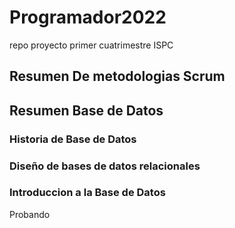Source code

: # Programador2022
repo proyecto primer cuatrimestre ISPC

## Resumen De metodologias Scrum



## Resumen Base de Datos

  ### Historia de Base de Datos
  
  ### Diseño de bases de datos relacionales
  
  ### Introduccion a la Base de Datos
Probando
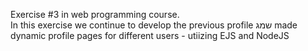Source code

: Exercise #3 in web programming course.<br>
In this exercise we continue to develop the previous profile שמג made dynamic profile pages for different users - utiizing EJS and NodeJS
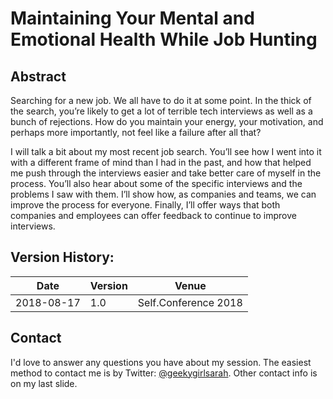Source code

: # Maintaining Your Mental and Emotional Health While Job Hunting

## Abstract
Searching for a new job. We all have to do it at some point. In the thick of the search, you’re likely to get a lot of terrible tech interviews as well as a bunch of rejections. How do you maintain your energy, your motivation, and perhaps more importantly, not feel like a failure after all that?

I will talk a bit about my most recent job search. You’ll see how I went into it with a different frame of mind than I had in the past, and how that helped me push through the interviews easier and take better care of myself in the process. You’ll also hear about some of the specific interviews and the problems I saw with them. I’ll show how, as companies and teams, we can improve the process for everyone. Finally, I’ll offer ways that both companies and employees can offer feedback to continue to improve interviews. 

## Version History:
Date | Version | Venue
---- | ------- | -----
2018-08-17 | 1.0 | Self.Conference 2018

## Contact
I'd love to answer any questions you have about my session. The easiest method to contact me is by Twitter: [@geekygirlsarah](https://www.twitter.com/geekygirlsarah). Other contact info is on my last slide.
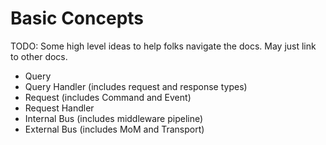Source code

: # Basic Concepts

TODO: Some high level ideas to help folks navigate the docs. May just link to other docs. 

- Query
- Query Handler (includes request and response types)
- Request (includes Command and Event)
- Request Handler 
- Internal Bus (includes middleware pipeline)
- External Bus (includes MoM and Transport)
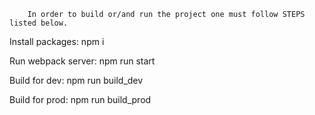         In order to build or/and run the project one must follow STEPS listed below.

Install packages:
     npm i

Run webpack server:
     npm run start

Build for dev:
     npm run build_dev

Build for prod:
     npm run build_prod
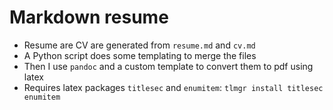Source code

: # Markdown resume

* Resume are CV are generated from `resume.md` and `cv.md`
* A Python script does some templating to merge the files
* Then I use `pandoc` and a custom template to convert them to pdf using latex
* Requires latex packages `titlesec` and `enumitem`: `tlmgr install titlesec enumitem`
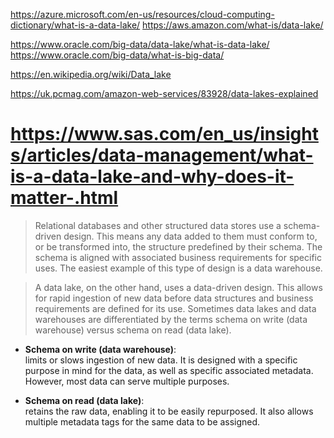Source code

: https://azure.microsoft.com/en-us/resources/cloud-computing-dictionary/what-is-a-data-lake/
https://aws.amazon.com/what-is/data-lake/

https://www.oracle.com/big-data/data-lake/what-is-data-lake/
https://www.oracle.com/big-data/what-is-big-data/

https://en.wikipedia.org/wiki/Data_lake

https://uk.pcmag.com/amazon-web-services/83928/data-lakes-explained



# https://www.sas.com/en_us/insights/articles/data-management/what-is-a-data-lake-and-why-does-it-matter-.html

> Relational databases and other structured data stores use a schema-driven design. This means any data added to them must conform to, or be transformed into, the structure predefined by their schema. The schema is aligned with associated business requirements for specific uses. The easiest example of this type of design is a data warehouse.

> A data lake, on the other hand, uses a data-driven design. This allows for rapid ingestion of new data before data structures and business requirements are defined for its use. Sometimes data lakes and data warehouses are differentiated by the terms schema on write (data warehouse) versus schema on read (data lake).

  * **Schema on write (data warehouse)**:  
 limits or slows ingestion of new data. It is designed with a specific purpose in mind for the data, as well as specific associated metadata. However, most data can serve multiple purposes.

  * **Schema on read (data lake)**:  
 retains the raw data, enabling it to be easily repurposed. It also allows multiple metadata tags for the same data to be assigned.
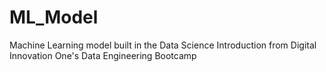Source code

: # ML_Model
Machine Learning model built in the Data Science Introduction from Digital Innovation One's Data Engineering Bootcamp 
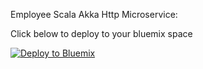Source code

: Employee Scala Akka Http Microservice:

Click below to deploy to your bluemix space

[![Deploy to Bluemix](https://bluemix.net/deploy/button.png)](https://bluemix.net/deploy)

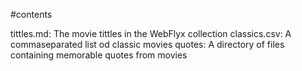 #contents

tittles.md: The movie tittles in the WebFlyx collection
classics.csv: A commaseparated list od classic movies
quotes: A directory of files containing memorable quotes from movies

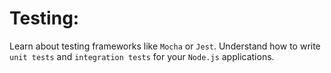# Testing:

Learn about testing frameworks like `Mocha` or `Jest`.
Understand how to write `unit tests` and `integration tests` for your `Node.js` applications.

..........

Required work – Pictures are to be left out; the lines from the start of the records above through the line holding "I will talk" are to be returned exactly.

Task response –
Source code

: # Programador2022
repo proyecto primer cuatrimestre ISPC

## Resumen De metodologias Scrum



## Resumen Base de Datos

  ### Historia de Base de Datos
  
  ### Diseño de bases de datos relacionales
  
  ### Introduccion a la Base de Datos
Probando
Source code

: Exercise #3 in web programming course.<br>
In this exercise we continue to develop the previous profile שמג made dynamic profile pages for different users - utiizing EJS and NodeJS
Source code

: # Maintaining Your Mental and Emotional Health While Job Hunting

## Abstract
Searching for a new job. We all have to do it at some point. In the thick of the search, you’re likely to get a lot of terrible tech interviews as well as a bunch of rejections. How do you maintain your energy, your motivation, and perhaps more importantly, not feel like a failure after all that?

I will talk a bit about my most recent job search. You’ll see how I went into it with a different frame of mind than I had in the past, and how that helped me push through the interviews easier and take better care of myself in the process. You’ll also hear about some of the specific interviews and the problems I saw with them. I’ll show how, as companies and teams, we can improve the process for everyone. Finally, I’ll offer ways that both companies and employees can offer feedback to continue to improve interviews. 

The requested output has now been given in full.